RAID Array Offline: Symptoms, Diagnosis & Fixes

The parachute didn't open. The array isn't running on borrowed time — it's already on the ground.

What It Is

An offline RAID array is one that can no longer assemble itself, so it serves nothing. The filesystem won't mount, every database and app that lived on it is down, and the data sitting on the surviving disks is right there — intact, on the platters — and completely unreachable, because the array that stitched it together refuses to start. People search for this under a handful of names: an inactive array, an array that won't assemble, the array offline, mdadm inactive. They're all the same wall.

It helps to put this next to its quieter cousin, because the two get confused constantly and the difference is the whole story. A degraded array has lost a disk but is still serving data — it kept its promise, dropped the dead member, and ran on what was left. That's the survivable one, the one you fix at your leisure (don't, but you could). This page is the other side of that coin: the array that has lost one disk too many, so there isn't enough left to assemble at all. Degraded is the warning light. Offline is the crash.

Degraded Offline / inactive
Serving data? Yes, normally No — nothing mounts
/proc/mdstat active raidN ... [n/m] [U_] inactive ... sdb1[1](S)
Redundancy Reduced or zero Past tolerance — array won't run
The job Replace the disk, rebuild Re-assemble it, or restore from backup
Urgency Urgent (next failure is fatal) The fatal failure already happened

So before the diagnosis, the one piece of good news worth holding onto: inactive does not always mean lost. There are two completely different reasons an array goes offline, and they have wildly different endings.

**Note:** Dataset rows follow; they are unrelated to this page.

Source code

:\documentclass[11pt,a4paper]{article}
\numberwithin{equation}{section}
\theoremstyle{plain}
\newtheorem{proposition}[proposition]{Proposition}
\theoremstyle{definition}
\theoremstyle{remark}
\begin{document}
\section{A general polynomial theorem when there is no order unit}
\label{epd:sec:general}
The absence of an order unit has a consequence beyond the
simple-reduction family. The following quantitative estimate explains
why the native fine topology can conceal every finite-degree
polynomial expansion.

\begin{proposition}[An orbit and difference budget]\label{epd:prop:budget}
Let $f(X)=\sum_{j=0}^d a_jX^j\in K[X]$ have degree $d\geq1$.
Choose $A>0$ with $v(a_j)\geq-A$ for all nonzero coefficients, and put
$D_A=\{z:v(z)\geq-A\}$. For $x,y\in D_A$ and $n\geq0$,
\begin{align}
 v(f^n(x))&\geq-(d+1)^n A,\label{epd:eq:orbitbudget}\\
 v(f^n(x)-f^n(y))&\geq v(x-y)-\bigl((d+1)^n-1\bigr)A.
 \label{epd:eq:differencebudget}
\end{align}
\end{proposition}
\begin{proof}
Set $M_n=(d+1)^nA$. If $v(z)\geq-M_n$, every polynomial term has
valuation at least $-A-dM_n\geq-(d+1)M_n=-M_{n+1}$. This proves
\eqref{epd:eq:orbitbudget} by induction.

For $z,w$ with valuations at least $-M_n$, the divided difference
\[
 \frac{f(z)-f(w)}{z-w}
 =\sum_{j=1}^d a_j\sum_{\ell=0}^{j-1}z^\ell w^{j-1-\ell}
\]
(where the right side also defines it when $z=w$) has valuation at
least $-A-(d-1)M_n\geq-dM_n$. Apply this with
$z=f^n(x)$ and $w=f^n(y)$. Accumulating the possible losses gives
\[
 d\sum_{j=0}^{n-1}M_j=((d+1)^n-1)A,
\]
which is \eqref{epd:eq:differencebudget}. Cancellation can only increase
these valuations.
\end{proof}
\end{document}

In the hopeful case the disks are fine — every member's data is intact — and the array simply failed to start itself after a reboot, a cable bump, or a controller hiccup; one mdadm command brings it straight back. In the hard case you genuinely lost more disks than the array could survive, and on a parity array that means the data is mathematically gone — no command recovers it, and the honest answer is your backup. The entire skill of this page is reading the disks well enough to know, with certainty, which of those two you're in before you touch anything. Let's get you there.

How You Notice

Offline is loud in a way degraded never is — the moment something tries to use the storage, it falls over. The signals, each with the command to confirm it on your own box:

  • A mount fails outright. The most common first contact. A mount at boot or by hand returns a flat refusal:

    mount /dev/md0 /data
    # mount: /data: special device /dev/md0 does not exist.
    #   — or —
    # mount: /data: can't read superblock on /dev/md0.
    

    The block device is missing or empty because the array behind it never came up. Anything in /etc/fstab pointing at that array can wedge the whole boot.

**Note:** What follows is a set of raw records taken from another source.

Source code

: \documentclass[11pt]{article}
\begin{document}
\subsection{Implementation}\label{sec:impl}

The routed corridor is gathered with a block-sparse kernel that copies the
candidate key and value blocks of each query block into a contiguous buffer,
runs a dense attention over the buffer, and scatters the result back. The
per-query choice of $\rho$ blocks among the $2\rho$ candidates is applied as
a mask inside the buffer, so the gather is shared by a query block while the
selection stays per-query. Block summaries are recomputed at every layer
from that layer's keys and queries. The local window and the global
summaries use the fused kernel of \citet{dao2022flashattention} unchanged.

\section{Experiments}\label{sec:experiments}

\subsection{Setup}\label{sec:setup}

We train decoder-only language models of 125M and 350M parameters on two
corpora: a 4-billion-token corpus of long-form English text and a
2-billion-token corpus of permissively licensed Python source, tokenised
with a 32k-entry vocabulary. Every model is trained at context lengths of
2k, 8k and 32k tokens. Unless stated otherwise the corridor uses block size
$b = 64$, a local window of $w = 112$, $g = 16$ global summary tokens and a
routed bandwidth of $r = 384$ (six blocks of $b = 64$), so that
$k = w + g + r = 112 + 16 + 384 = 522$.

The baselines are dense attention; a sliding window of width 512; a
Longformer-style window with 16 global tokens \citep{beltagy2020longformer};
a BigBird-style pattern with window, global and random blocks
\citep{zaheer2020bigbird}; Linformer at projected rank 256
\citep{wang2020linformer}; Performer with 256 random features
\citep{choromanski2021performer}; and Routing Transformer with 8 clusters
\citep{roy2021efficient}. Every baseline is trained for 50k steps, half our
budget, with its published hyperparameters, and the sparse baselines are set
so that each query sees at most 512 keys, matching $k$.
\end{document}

  • The apps and databases on it are simply down. No slow degradation, no warning — the service that stores its data on the array won't start, or starts and immediately can't find its files. A web app throwing "data directory not found," a database refusing to open its tablespace: trace it back and you land here.

  • /proc/mdstat says inactive. The kernel's own live scoreboard, and the one file that names the problem out loud:

    cat /proc/mdstat
    

    A working array reads active raid5 ... [UUUU]. An offline one reads inactive with its members parked as spares — no personality, no [n/m] count, no [U_] map. The next section takes that readout apart token by token; it's the heart of the page.

  • The kernel logged the failed assembly. When mdadm tries to start an array and can't gather a quorum, it says so:

    dmesg -T | grep -iE "md/raid|md: |cannot start|not enough|kicking"
    journalctl -b | grep -iE "mdadm|md/raid|incrementally"
    

    Lines like md/raid:md0: not enough operational devices (2/4 failed) or md: md0 stopped are the kernel telling you, in plain text, exactly why it gave up. This log is where "the array won't come up" becomes "here's how many disks it's missing."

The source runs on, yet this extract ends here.